Moving the Table of Contents in PDF Files
Moving the Table of Contents in PDF Files
Sometimes I need to move the table of contents generated by Groff to the front of a document. In this post I share a simple approach I take to solving this.
As I’m sure is the case for many of you reading this, I have spent quite a lot of time writing some fairly long and complicated documents. The majority of these documents are technical descriptions of projects I’ve worked on, such as graphics processors, garbage collectors, network processors, and a sadly aborted ISA. One thing that all these documents have in common is that their production looks a lot like how we produce software.
My typesetter of choice is typically troff (pronounced tee-roff), which was part of Bell Lab’s DWB for Unix. Whilst perhaps somewhat anachronistic, troff lives on in the form of GNU’s groff which still sees quite a bit of activity from the developers.
Quite often the production of these documents can be somewhat involved. It is not uncommon that
these productions have two pipelines: one that is a series of pre-processors that output the
language parsed by troff
, and a series of post-processors that typically work with the
PostScript output by troff
. Many of the pre-processors are those that users of troff will be
used to: pic
, tbl
, grap
, and so on. Post processors are usually fewer in number, and often
relate to processing graphics and imagery. The PostScript output is these days typically rendered to
PDF for distribution, and this rendering is typically performed by Ghostscript.
Typically, generating things like indices and tables of contents happens towards the end of
processing the input sources, usually by a series of incantations at the end of the last input. This
is often necessary, as the entire input needs to be parsed for us to gather up all the terms and
headings.

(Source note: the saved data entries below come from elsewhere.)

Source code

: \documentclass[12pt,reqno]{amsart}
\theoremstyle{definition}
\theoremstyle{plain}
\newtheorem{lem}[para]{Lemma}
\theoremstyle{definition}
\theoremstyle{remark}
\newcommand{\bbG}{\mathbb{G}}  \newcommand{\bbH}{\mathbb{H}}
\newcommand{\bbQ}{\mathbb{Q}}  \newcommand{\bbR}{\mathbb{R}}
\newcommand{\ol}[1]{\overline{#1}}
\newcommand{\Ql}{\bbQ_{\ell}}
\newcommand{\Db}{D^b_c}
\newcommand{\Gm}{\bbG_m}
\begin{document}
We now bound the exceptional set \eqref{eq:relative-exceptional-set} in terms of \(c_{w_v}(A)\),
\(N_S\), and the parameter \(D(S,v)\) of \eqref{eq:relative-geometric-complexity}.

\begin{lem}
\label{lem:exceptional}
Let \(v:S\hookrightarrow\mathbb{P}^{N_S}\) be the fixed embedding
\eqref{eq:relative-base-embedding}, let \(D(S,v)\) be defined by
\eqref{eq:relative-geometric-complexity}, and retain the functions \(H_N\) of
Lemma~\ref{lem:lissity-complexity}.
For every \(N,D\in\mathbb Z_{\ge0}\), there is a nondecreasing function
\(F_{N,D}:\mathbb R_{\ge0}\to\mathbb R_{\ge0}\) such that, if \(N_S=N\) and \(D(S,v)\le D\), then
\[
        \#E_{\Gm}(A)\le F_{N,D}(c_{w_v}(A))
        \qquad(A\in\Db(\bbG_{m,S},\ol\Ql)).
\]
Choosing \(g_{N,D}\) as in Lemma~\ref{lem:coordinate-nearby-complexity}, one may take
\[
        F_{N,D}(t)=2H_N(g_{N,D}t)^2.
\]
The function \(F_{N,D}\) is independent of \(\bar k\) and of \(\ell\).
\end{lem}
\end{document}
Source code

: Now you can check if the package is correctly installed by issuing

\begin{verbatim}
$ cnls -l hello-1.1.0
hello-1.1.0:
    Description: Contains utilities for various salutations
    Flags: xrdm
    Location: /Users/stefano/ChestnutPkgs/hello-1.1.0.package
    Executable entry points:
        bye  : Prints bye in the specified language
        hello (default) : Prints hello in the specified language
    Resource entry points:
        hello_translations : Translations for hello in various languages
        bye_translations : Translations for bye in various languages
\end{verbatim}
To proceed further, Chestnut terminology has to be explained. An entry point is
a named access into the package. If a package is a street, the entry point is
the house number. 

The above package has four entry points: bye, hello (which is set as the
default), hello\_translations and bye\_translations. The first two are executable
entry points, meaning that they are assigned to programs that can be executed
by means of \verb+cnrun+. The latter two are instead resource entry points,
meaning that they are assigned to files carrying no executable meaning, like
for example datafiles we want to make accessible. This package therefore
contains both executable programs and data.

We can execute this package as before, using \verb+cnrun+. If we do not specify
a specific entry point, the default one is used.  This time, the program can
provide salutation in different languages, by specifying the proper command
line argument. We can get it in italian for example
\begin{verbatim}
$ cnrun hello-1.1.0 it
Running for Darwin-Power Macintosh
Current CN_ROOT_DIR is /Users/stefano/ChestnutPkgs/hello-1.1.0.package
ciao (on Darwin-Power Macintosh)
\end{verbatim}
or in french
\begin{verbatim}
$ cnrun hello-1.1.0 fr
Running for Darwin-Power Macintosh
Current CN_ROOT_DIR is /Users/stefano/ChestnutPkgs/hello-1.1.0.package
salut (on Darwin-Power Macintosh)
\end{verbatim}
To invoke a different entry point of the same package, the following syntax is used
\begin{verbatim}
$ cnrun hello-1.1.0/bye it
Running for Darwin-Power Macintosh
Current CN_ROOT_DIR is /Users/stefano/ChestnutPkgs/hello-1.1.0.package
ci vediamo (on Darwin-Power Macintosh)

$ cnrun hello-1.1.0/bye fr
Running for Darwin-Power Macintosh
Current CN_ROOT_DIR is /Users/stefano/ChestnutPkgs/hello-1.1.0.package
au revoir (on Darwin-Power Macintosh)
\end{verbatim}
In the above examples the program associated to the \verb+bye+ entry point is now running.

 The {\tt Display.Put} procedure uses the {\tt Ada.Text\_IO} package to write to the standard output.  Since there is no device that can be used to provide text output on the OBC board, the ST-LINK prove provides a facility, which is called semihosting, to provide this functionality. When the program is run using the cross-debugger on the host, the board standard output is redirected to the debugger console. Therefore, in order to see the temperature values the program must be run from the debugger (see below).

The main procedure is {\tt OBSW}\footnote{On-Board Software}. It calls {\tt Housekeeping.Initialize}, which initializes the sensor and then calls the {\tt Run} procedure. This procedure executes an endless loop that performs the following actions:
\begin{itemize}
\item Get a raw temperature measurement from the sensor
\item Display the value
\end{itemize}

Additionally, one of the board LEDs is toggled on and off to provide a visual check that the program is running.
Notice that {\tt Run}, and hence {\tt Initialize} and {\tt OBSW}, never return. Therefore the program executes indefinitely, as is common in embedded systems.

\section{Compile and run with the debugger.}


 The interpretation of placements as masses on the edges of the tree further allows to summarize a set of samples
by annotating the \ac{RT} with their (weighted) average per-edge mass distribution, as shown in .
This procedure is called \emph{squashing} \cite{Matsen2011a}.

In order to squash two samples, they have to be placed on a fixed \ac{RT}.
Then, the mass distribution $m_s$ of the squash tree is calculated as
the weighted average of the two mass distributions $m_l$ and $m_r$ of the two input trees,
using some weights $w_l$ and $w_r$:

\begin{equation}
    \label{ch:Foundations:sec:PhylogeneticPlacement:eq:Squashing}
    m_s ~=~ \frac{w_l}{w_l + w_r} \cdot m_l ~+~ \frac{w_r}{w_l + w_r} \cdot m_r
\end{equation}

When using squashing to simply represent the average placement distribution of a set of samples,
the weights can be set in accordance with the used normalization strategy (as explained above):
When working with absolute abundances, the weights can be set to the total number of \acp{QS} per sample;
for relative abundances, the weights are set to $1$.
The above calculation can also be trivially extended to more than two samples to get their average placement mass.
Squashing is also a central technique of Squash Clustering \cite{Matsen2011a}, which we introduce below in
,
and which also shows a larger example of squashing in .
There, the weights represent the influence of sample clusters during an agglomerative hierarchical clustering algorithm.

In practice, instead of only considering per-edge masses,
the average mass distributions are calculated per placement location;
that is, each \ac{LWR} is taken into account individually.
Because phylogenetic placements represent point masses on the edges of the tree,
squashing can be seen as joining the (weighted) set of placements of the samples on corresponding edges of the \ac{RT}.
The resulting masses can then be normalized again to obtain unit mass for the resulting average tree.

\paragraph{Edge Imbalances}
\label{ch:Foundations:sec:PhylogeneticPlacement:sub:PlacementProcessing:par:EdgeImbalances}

In normal invocations of programs like pdfroff
, you can ask a macro package to move the
table of contents to another position in the document, however this is not always the case,
especially when involving more complicated build processes that are broken into stages. Because of
these staged builds, sometimes it is not possible for macro packages to relocate a generated table
of contents to a different location in the output. As an example of the discussion on this, see the
section on positioning the TOC in the documentation for the mom macro package.
Whilst it is possible to relocate the table of contents in the generated PostScript, it is somewhat harder to rework the embedded PDF instructions that are used to produce the final output. So, I typically leave the indices at the end of the output and then perform a final post-processing step on the output PDF files to move the table of contents to just after the cover page.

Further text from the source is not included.